• [What is expected] Retype the whole listing verbatim and keep the pictures out of it.

• [Given records]
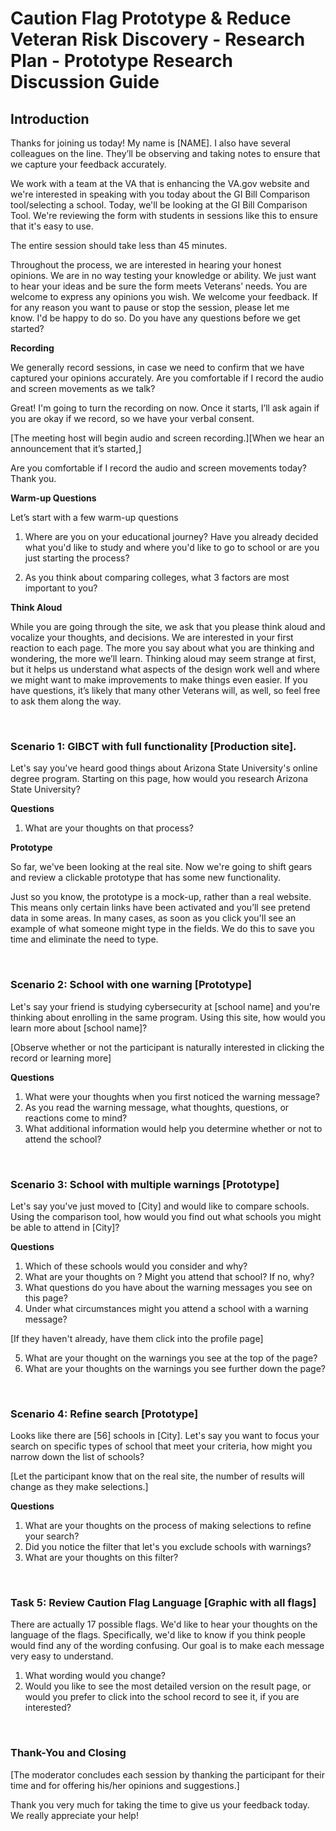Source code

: # Caution Flag Prototype & Reduce Veteran Risk Discovery - Research Plan - Prototype Research Discussion Guide  

## Introduction 

Thanks for joining us today! My name is [NAME]. I also have several colleagues on the line.  They’ll be observing and taking notes to ensure that we capture your feedback accurately. 

We work with a team at the VA that is enhancing the VA.gov website and we're interested in speaking with you today about the GI Bill Comparison tool/selecting a school. Today, we'll be looking at the GI Bill Comparison Tool. We're reviewing the form with students in sessions like this to ensure that it's easy to use.

The entire session should take less than 45 minutes.

Throughout the process, we are interested in hearing your honest opinions. We are in no way testing your knowledge or ability. We just want to hear your ideas and be sure the form meets Veterans’ needs. You are welcome to express any opinions you wish. We welcome your feedback. If for any reason you want to pause or stop the session, please let me know. I'd be happy to do so. Do you have any questions before we get started?

**Recording**

We generally record sessions, in case we need to confirm that we have captured your opinions accurately. Are you comfortable if I record the audio and screen movements as we talk? 

Great! I'm going to turn the recording on now.  Once it starts, I’ll ask again if you are okay if we record, so we have your verbal consent.

[The meeting host will begin audio and screen recording.][When we hear an announcement that it’s started,] 

Are you comfortable if I record the audio and screen movements today? Thank you. 

**Warm-up Questions**

Let’s start with a few warm-up questions 

1.	Where are you on your educational journey?  Have you already decided what you'd like to study and where you'd like to go to school or are you just starting the process?

2.	As you think about comparing colleges, what 3 factors are most important to you?


**Think Aloud**

While you are going through the site, we ask that you please think aloud and vocalize your thoughts, and decisions. We are interested in your first reaction to each page.  The more you say about what you are thinking and wondering, the more we’ll learn.  Thinking aloud may seem strange at first, but it helps us understand what aspects of the design work well and where we might want to make improvements to make things even easier. If you have questions, it’s likely that many other Veterans will, as well, so feel free to ask them along the way.

&nbsp; 
&nbsp; 


### Scenario 1: GIBCT with full functionality   [Production site]. 

Let's say you've heard good things about Arizona State University's online degree program.  Starting on this page, how would you research Arizona State University?  

**Questions**  
1. What are your thoughts on that process?  

**Prototype**  

So far, we've been looking at the real site.  Now we're going to shift gears and review a clickable prototype that has some new functionality.  

Just so you know, the prototype is a mock-up, rather than a real website.  This means only certain links have been activated and you’ll see pretend data in some areas. In many cases, as soon as you click you'll see an example of what someone might type in the fields.  We do this to save you time and eliminate the need to type.  

&nbsp; 
&nbsp; 

### Scenario 2: School with one warning   [Prototype]  
  
Let's say your friend is studying cybersecurity at [school name] and you're thinking about enrolling in the same program.  Using this site, how would you learn more about [school name]?  

[Observe whether or not the participant is naturally interested in clicking the record or learning more]  

**Questions**  
1. What were your thoughts when you first noticed the warning message?  
2. As you read the warning message, what thoughts, questions, or reactions come to mind?  
3. What additional information would help you determine whether or not to attend the school?  

&nbsp; 
&nbsp; 

### Scenario 3: School with multiple warnings   [Prototype]  
  
Let's say you've just moved to [City] and would like to compare schools.  Using the comparison tool, how would you find out what schools you might be able to attend in [City]?  

**Questions**  
1. Which of these schools would you consider and why?  
2. What are your thoughts on <Name of school with multiple caution flags>? Might you attend that school? If no, why?  
3. What questions do you have about the warning messages you see on this page?  
4. Under what circumstances might you attend a school with a warning message?  

[If they haven't already, have them click into the profile page]  

5. What are your thought on the warnings you see at the top of the page?  
6. What are your thoughts on the warnings you see further down the page?  

&nbsp; 
&nbsp; 

### Scenario 4: Refine search   [Prototype]  

Looks like there are [56] schools in [City]. Let's say you want to focus your search on specific types of school that meet your criteria, how might you narrow down the list of schools?  

[Let the participant know that on the real site, the number of results will change as they make selections.]  

**Questions**  
1. What are your thoughts on the process of making selections to refine your search?  
2. Did you notice the filter that let's you exclude schools with warnings?  
3. What are your thoughts on this filter?  

&nbsp; 
&nbsp; 


### Task 5: Review Caution Flag Language   [Graphic with all flags]  
There are actually 17 possible flags. We'd like to hear your thoughts on the language of the flags.  Specifically, we'd like to know if you think people would find any of the wording confusing.  Our goal is to make each message very easy to understand.  

1. What wording would you change?  
2. Would you like to see the most detailed version on the result page, or would you prefer to click into the school record to see it, if you are interested?  

&nbsp; 
&nbsp; 

### Thank-You and Closing  

[The moderator concludes each session by thanking the participant for their time and for offering his/her opinions and suggestions.]  

Thank you very much for taking the time to give us your feedback today. We really appreciate your help!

• [Reply to the task]
Source code

: # Caution Flag Prototype & Reduce Veteran Risk Discovery - Research Plan - Prototype Research Discussion Guide  

## Introduction 

Thanks for joining us today! My name is [NAME]. I also have several colleagues on the line.  They’ll be observing and taking notes to ensure that we capture your feedback accurately. 

We work with a team at the VA that is enhancing the VA.gov website and we're interested in speaking with you today about the GI Bill Comparison tool/selecting a school. Today, we'll be looking at the GI Bill Comparison Tool. We're reviewing the form with students in sessions like this to ensure that it's easy to use.

The entire session should take less than 45 minutes.

Throughout the process, we are interested in hearing your honest opinions. We are in no way testing your knowledge or ability. We just want to hear your ideas and be sure the form meets Veterans’ needs. You are welcome to express any opinions you wish. We welcome your feedback. If for any reason you want to pause or stop the session, please let me know. I'd be happy to do so. Do you have any questions before we get started?

**Recording**

We generally record sessions, in case we need to confirm that we have captured your opinions accurately. Are you comfortable if I record the audio and screen movements as we talk? 

Great! I'm going to turn the recording on now.  Once it starts, I’ll ask again if you are okay if we record, so we have your verbal consent.

[The meeting host will begin audio and screen recording.][When we hear an announcement that it’s started,] 

Are you comfortable if I record the audio and screen movements today? Thank you. 

**Warm-up Questions**

Let’s start with a few warm-up questions 

1.	Where are you on your educational journey?  Have you already decided what you'd like to study and where you'd like to go to school or are you just starting the process?

2.	As you think about comparing colleges, what 3 factors are most important to you?


**Think Aloud**

While you are going through the site, we ask that you please think aloud and vocalize your thoughts, and decisions. We are interested in your first reaction to each page.  The more you say about what you are thinking and wondering, the more we’ll learn.  Thinking aloud may seem strange at first, but it helps us understand what aspects of the design work well and where we might want to make improvements to make things even easier. If you have questions, it’s likely that many other Veterans will, as well, so feel free to ask them along the way.

&nbsp; 
&nbsp; 


### Scenario 1: GIBCT with full functionality   [Production site]. 

Let's say you've heard good things about Arizona State University's online degree program.  Starting on this page, how would you research Arizona State University?  

**Questions**  
1. What are your thoughts on that process?  

**Prototype**  

So far, we've been looking at the real site.  Now we're going to shift gears and review a clickable prototype that has some new functionality.  

Just so you know, the prototype is a mock-up, rather than a real website.  This means only certain links have been activated and you’ll see pretend data in some areas. In many cases, as soon as you click you'll see an example of what someone might type in the fields.  We do this to save you time and eliminate the need to type.  

&nbsp; 
&nbsp; 

### Scenario 2: School with one warning   [Prototype]  
  
Let's say your friend is studying cybersecurity at [school name] and you're thinking about enrolling in the same program.  Using this site, how would you learn more about [school name]?  

[Observe whether or not the participant is naturally interested in clicking the record or learning more]  

**Questions**  
1. What were your thoughts when you first noticed the warning message?  
2. As you read the warning message, what thoughts, questions, or reactions come to mind?  
3. What additional information would help you determine whether or not to attend the school?  

&nbsp; 
&nbsp; 

### Scenario 3: School with multiple warnings   [Prototype]  
  
Let's say you've just moved to [City] and would like to compare schools.  Using the comparison tool, how would you find out what schools you might be able to attend in [City]?  

**Questions**  
1. Which of these schools would you consider and why?  
2. What are your thoughts on <Name of school with multiple caution flags>? Might you attend that school? If no, why?  
3. What questions do you have about the warning messages you see on this page?  
4. Under what circumstances might you attend a school with a warning message?  

[If they haven't already, have them click into the profile page]  

5. What are your thought on the warnings you see at the top of the page?  
6. What are your thoughts on the warnings you see further down the page?  

&nbsp; 
&nbsp; 

### Scenario 4: Refine search   [Prototype]  

Looks like there are [56] schools in [City]. Let's say you want to focus your search on specific types of school that meet your criteria, how might you narrow down the list of schools?  

[Let the participant know that on the real site, the number of results will change as they make selections.]  

**Questions**  
1. What are your thoughts on the process of making selections to refine your search?  
2. Did you notice the filter that let's you exclude schools with warnings?  
3. What are your thoughts on this filter?  

&nbsp; 
&nbsp; 


### Task 5: Review Caution Flag Language   [Graphic with all flags]  
There are actually 17 possible flags. We'd like to hear your thoughts on the language of the flags.  Specifically, we'd like to know if you think people would find any of the wording confusing.  Our goal is to make each message very easy to understand.  

1. What wording would you change?  
2. Would you like to see the most detailed version on the result page, or would you prefer to click into the school record to see it, if you are interested?  

&nbsp; 
&nbsp; 

### Thank-You and Closing  

[The moderator concludes each session by thanking the participant for their time and for offering his/her opinions and suggestions.]  

Thank you very much for taking the time to give us your feedback today. We really appreciate your help!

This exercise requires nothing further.